Your comments in my last post were beautiful and I thank you for them. I thank you for sharing yourselves with me and with each other, and I encourage all of you to read all the comments, as they are testimony to the pain and intensity each of us bear in the service of the ministry.
I want to shift gears to public ministry and clergy image now, but with one more transitional remark, which is to say that I received a piece of hate mail this morning for my part in a press conference yesterday in support of immigrant families in my community. The letter basically called me a despicable spotlight-seeking fraud, which was entertaining, but the best part of it was when the writer said that I should enjoy the rest of my “two-hour work week.” Isn’t that the ROFL of the day? I’m grinning widely just thinking about my two-hour work week. How’s YOUR two-hour work week going, colleagues? Chuckle, chuckle.
Here are PeaceBang’s Tips For Press Conferences
1. Are you speaking truth to power? Are you identifying as a religious leader by the wearing of a stole or clericals? Then dress at the level of power to which you are speaking. Why? Because, IMHO (ha ha, since when has PeaceBang ever had a humble opinion?), you are representing people who do not have a voice, but whose personhood is equal to that of the toppest of the top dogs in the eyes of God. Dress for them. Dress to represent the power of their life, their hopes, their experiences, their rights, their dignity.
You may disagree with me on this and I think it’s worth debating. My own personal rule is that if I am speaking truth to power, I should be dressed as though that powerful entity or person and I are at a meeting together. I would not wear a T-shirt and jeans into the State House or City Hall, so I won’t wear them while standing outside the State House or City Hall.
2. If you are wearing clericals, don’t pair them with soft clothes. Clericals are a responsibility and a burden of the “take up the Cross and follow me” variety. Since you’re not being asked to actually drag a cross around, the least you can do is wear a pair of pants or skirt that require ironing. I’m not saying PANTYHOSE or anything, as that would be a level of agony and sacrifice that I have faith Jesus would never require of us, but a nice pencil skirt or pair of slacks.
3. Talk with your community about what everyone will be wearing. They may think it’s important for you to be wearing the slogan T shirt with your collar. Do check in, and talk it out with them. Strategize. Maybe the other speakers are going to be dressed in T shirts and jeans. Do you want some variety? Yes, you want some variety. When a diverse group of allies shows up on behalf of a people or a cause, it makes a powerful statement in the news that this is obviously not one busload of people from one organization who showed up. You want the rally or press conference to look like the coalition that it is, not homogeneity.
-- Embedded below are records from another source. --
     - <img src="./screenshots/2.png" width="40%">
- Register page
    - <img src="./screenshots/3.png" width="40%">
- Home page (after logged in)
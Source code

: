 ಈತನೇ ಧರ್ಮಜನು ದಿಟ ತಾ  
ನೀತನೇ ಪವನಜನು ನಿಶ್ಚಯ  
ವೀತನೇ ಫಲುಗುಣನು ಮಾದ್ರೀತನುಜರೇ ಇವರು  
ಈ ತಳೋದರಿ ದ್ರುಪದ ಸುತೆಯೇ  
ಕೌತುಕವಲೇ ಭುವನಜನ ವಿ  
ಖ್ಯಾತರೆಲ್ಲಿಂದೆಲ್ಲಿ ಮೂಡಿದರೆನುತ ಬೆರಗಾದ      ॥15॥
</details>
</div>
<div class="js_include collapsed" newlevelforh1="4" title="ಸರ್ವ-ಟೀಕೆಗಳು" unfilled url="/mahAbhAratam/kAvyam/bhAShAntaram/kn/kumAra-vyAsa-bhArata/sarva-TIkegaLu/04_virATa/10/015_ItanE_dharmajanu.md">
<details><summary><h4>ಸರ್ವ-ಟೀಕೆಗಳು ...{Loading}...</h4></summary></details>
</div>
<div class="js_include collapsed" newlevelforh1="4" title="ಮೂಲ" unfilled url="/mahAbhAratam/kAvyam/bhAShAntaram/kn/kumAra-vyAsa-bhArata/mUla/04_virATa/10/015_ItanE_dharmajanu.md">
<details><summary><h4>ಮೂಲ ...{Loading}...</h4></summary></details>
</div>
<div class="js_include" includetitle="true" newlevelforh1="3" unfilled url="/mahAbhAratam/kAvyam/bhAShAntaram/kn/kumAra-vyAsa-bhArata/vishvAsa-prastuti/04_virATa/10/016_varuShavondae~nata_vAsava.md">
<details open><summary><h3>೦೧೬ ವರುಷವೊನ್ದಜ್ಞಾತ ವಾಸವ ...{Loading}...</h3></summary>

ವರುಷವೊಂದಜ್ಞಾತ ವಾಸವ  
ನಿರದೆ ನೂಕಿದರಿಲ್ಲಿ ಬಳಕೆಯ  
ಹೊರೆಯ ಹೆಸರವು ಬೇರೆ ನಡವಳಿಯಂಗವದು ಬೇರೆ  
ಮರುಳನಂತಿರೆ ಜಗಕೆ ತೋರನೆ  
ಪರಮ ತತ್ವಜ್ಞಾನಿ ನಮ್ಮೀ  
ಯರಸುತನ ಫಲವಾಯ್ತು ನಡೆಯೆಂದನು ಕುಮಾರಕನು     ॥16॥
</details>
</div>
4. If you are going to be a speaker, come prepared with copies of your statement for the press, and with business cards. What I said yesterday at the press conference was an abridged and simpler version of my written remarks, but I was able to give a reporter the whole transcript and they used it in their story. Always help the members of the press to do their job and get your accurate and complete statement into print. They appreciate it and you’ll appreciate it. Include your name, address, affiliation, and a brief sentence or two about why you’re at the event in your hand-out, eg, “I represent a congregation that is committed to divesting from fossil fuels as per our denominational action voted at our General Assembly in 2014 (provide a link to that story).” Or “I am an ordained pastor working in hospice chaplaincy and I am here to advocate for patients who have encouraged me to work toward death with dignity measures.”
5. Never assume that there will be a microphone or podium at a rally or press conference. Be prepared to speak from memory or tiny notes you can hold in one hand, and be prepared to project — even to bellow, if need be.
6. Bring business cards and network! Don’t miss an opportunity to connect with others who care about the same things you do!
7. Drink lots of water before and after. Pray before and after, breathe, and leave plenty of time to get to the event and to park.
MWAH! Kiss of peace, my darlings! Enjoy the rest of your two-hour work week!